Intel has promised that Hyper-Threading (HT) will deliver increased efficiency and decrease the amount of time taken to accomplish multiple processes. But is it really all that it's cracked up to be?
Understanding how Hyper-Threading works in the real-world requires a basic knowledge of how computations are done on modern PCs.
Computer applications use a series of sequential operations (or calculations) fed to the CPU to generate results. When you start a program, you start a 'thread' of calculations. As the vast majority of desktop and mobile computers only have a single CPU, most programs are optimised to feed a single thread of calculations to the processor.
CPUs crunch numbers. The more numbers they can crunch, the more efficient they are. Any computation done by a CPU moves through that processor's 'pipeline' and is spat out at the end complete. The P4 breaks down its processing into a particularly long 20-stage pipeline (whereas the Athlon XP, for example, has a 10-stage pipeline).
Each stage of a pipeline takes up one clock cycle, although with 20 stages, 20 individual tasks can be perfomed at once. It is not foolproof though, and it often needs to be flushed and have all the calculations start again.
Hyper-Threading is a method to squeeze more efficiency out of the Pentium 4's long pipeline by filling it with more operations.
A Hyper-Threaded P4 has physically duplicated the part of its architecture used to initiate threads: certain registers and the APIC. This results in two 'logical processors' (LPs); the operating system effectively sees the Hyper-Threaded CPU as two separate CPUs and therefore willingly feeds each LP its own thread.
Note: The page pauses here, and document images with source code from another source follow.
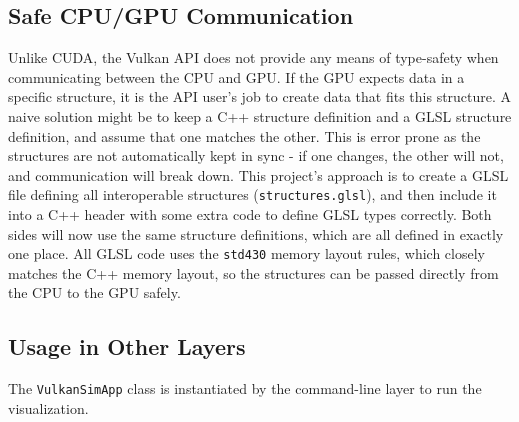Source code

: \subsection{Safe CPU/GPU Communication}\label{sec:Impl:Viz:CPUGPUSafety}
Unlike CUDA, the Vulkan API does not provide any means of type-safety when communicating between the CPU and GPU.
If the GPU expects data in a specific structure, it is the API user's job to create data that fits this structure.
A naive solution might be to keep a C++ structure definition and a GLSL structure definition, and assume that one matches the other.
This is error prone as the structures are not automatically kept in sync - if one changes, the other will not, and communication will break down.
This project's approach is to create a GLSL file defining all interoperable structures (\texttt{structures.glsl}), and then include it into a C++ header with some extra code to define GLSL types correctly.
Both sides will now use the same structure definitions, which are all defined in exactly one place.
All GLSL code uses the \texttt{std430} memory layout rules, which closely matches the C++ memory layout, so the structures can be passed directly from the CPU to the GPU safely.

\subsection{Usage in Other Layers}
The \texttt{VulkanSimApp} class is instantiated by the command-line layer to run the visualization.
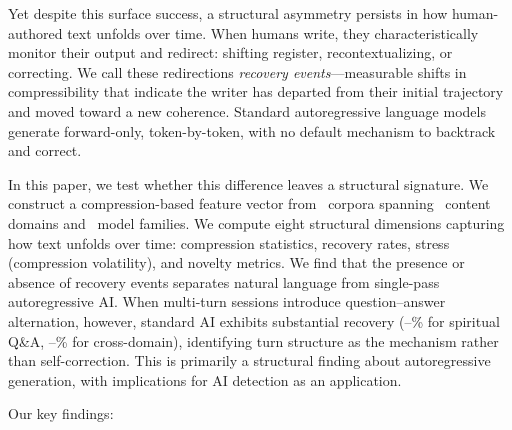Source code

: \documentclass[final]{clv2025}
\begin{document}
Yet despite this surface success, a structural asymmetry persists in how human-authored text unfolds over time. When humans write, they characteristically monitor their output and redirect: shifting register, recontextualizing, or correcting. We call these redirections \textit{recovery events}---measurable shifts in compressibility that indicate the writer has departed from their initial trajectory and moved toward a new coherence. Standard autoregressive language models generate forward-only, token-by-token, with no default mechanism to backtrack and correct.

In this paper, we test whether this difference leaves a structural signature. We construct a compression-based feature vector from \nCorpora\ corpora spanning \nDomains\ content domains and \nModels\ model families. We compute eight structural dimensions capturing how text unfolds over time: compression statistics, recovery rates, stress (compression volatility), and novelty metrics. We find that the presence or absence of recovery events separates natural language from single-pass autoregressive AI. When multi-turn sessions introduce question--answer alternation, however, standard AI exhibits substantial recovery (\recClaudeMT--\recGPTMT\% for spiritual Q\&A, \recMTXdomMin--\recMTXdomMax\% for cross-domain), identifying turn structure as the mechanism rather than self-correction. This is primarily a structural finding about autoregressive generation, with implications for AI detection as an application.

Our key findings:
\end{document}
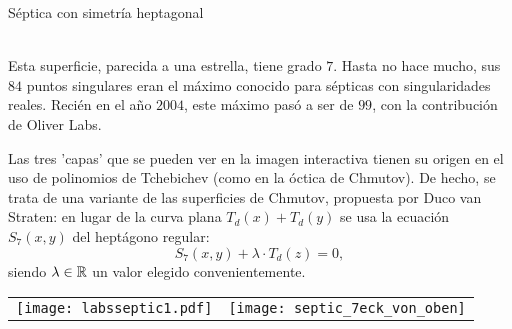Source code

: \documentclass[es]{SurferDesc}%
\begin{document}
\footnotesize




\begin{surferPage}
  \begin{surferTitle}Séptica con simetría heptagonal\end{surferTitle}   \\
    Esta superficie, parecida a una estrella, tiene grado $7$. 
    Hasta no hace mucho, sus $84$ puntos singulares eran el máximo conocido para sépticas
    con singularidades reales. Recién en el año $2004$, este máximo pasó a ser de $99$, 
    con la contribución de Oliver Labs.
    
    Las tres 'capas' que se pueden ver en la imagen interactiva tienen su origen
    en el uso de polinomios de Tchebichev (como en la óctica de Chmutov).  
    De hecho, se trata de una variante de las superficies de Chmutov, propuesta por Duco van Straten:
    en lugar de la curva plana $T_d(x)+T_d(y)$ se usa la ecuación
    $S_7(x,y)$ del heptágono regular: 
    \[S_7(x,y) + \lambda \cdot T_d(z) = 0,\]
    siendo $\lambda\in{\mathbb R}$ un valor elegido convenientemente.

  
    \vspace*{-0.3em}
    \begin{center}
      \begin{tabular}{c@{\qquad}c}
        \texttt{[image: labsseptic1.pdf]}
        &
        \texttt{[image: septic\_7eck\_von\_oben]}
      \end{tabular}
    \end{center}
    \vspace*{-0.3em}   


  \begin{surferText}
     \end{surferText}
\end{surferPage}
\end{document}
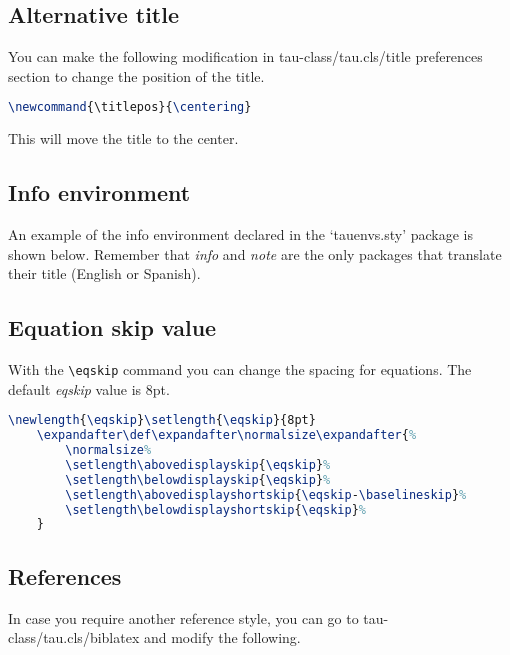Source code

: \documentclass[9pt,a4paper,twoside]{tau-class/tau}
\begin{document}
    \subsection{Alternative title}

        You can make the following modification in tau-class/tau.cls/title preferences section to change the position of the title.

\nolinenumbers
\begin{lstlisting}[language=TeX, caption=Alternative title.]
\newcommand{\titlepos}{\centering}
\end{lstlisting}
\linenumbers

	This will move the title to the center. 

    \subsection{Info environment}

        An example of the info environment declared in the ‘tauenvs.sty’ package is shown below. Remember that \textit{info} and \textit{note} are the only packages that translate their title (English or Spanish).
		

    \subsection{Equation skip value}

        With the \verb|\eqskip| command you can change the spacing for equations. The default \textit{eqskip} value is 8pt.

\nolinenumbers
\begin{lstlisting}[language=TeX, caption=Equation skip code.]
\newlength{\eqskip}\setlength{\eqskip}{8pt}
	\expandafter\def\expandafter\normalsize\expandafter{%
		\normalsize%
		\setlength\abovedisplayskip{\eqskip}%
		\setlength\belowdisplayskip{\eqskip}%
		\setlength\abovedisplayshortskip{\eqskip-\baselineskip}%
		\setlength\belowdisplayshortskip{\eqskip}%
	}
\end{lstlisting}
\linenumbers
		
    \subsection{References}
		
        In case you require another reference style, you can go to tau-class/tau.cls/biblatex and modify the following.
		
\nolinenumbers

\end{document}
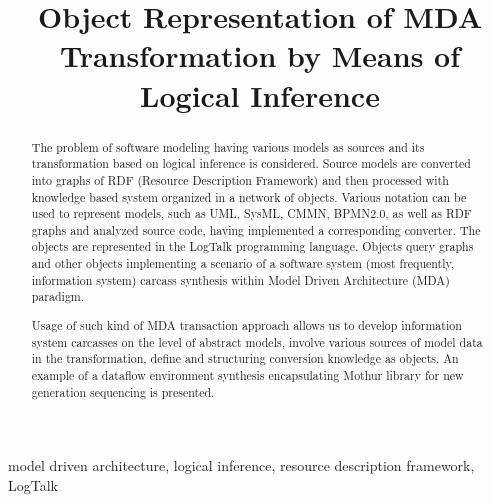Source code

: \documentclass[conference]{IEEEtran}
\begin{document}
\title{Object Representation of MDA Transformation by Means of Logical Inference}


\author{
}




\maketitle

\begin{abstract} %
  The problem of software modeling having various models as sources and its transformation based on logical inference is considered.  Source models are converted into graphs of RDF (Resource Description Framework) and then processed with knowledge based system organized in a network of objects.  Various notation can be used to represent models, such as UML, SysML, CMMN, BPMN2.0, as well as RDF graphs and analyzed source code, having implemented a corresponding converter.  The objects are represented in the LogTalk programming language.  Objects query graphs and other objects implementing a scenario of a software system (most frequently, information system) carcass synthesis within Model Driven Architecture (MDA) paradigm.

  Usage of such kind of MDA transaction approach allows us to develop information system carcasses on the level of abstract models, involve various sources of model data in the transformation, define and structuring conversion knowledge as objects.  An example of a dataflow environment synthesis encapsulating Mothur library for new generation sequencing is presented.
\end{abstract}

\begin{IEEEkeywords}
model driven architecture, logical inference, resource description framework, LogTalk
\end{IEEEkeywords}
\end{document}

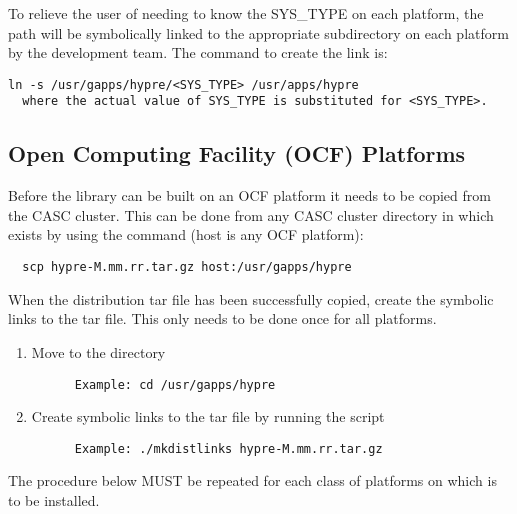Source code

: To relieve the user of needing to know the SYS\_TYPE on each platform, the path
 will be symbolically linked to the appropriate subdirectory
on each platform by the development team.  The command to create the link is:
\begin{verbatim}
ln -s /usr/gapps/hypre/<SYS_TYPE> /usr/apps/hypre
  where the actual value of SYS_TYPE is substituted for <SYS_TYPE>.
\end{verbatim}

\subsection{Open Computing Facility (OCF) Platforms}
\label{Open Computing Facility (OCF) Platforms}

Before the \hypre{} library can be built on an OCF platform it needs to be 
copied from the CASC cluster.  This can be done from any CASC cluster directory
in which  exists by using the command (host is any OCF
platform):
\begin{verbatim}
  scp hypre-M.mm.rr.tar.gz host:/usr/gapps/hypre
\end{verbatim}

When the distribution tar file has been successfully copied, create the symbolic
links to the tar file. This only needs to be done once for all platforms.

\begin{enumerate}
\item Move to the  directory
\begin{verbatim}
      Example: cd /usr/gapps/hypre
\end{verbatim}
\item Create symbolic links to the tar file by running the  script
\begin{verbatim}
      Example: ./mkdistlinks hypre-M.mm.rr.tar.gz
\end{verbatim}
\end{enumerate}

The procedure below MUST be repeated for each class of platforms on which \hypre{} is 
to be installed.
The logical processors then work in concert to bundle together operations from these different threads, so they can then be executed in the same pipeline.
It's important to note that Hyper-Threading's two logical processors don't actually split the entire CPU into two segments – it's only at the initial stage where this occurs. The back end and main 'number crunching' part of the CPU remains largely untouched.
This is all well and good in theory. However, given that the performance of Hyper-Threaded Xeons (the P4 for servers, which has had HT enabled since early 2002) was shown to drop by up to 25% in some single-threaded applications, we were somewhat skeptical about the new P4.
We benchmarked the 3GHz with HT both enabled and disabled, and ran single-threaded and multi-threaded tests to compare the results.
Performance varied significantly depending on the tasks being performed. With single-threaded applications, the difference between HT enabled and disabled was miniscule, and there was no clear winner in most benchmarks.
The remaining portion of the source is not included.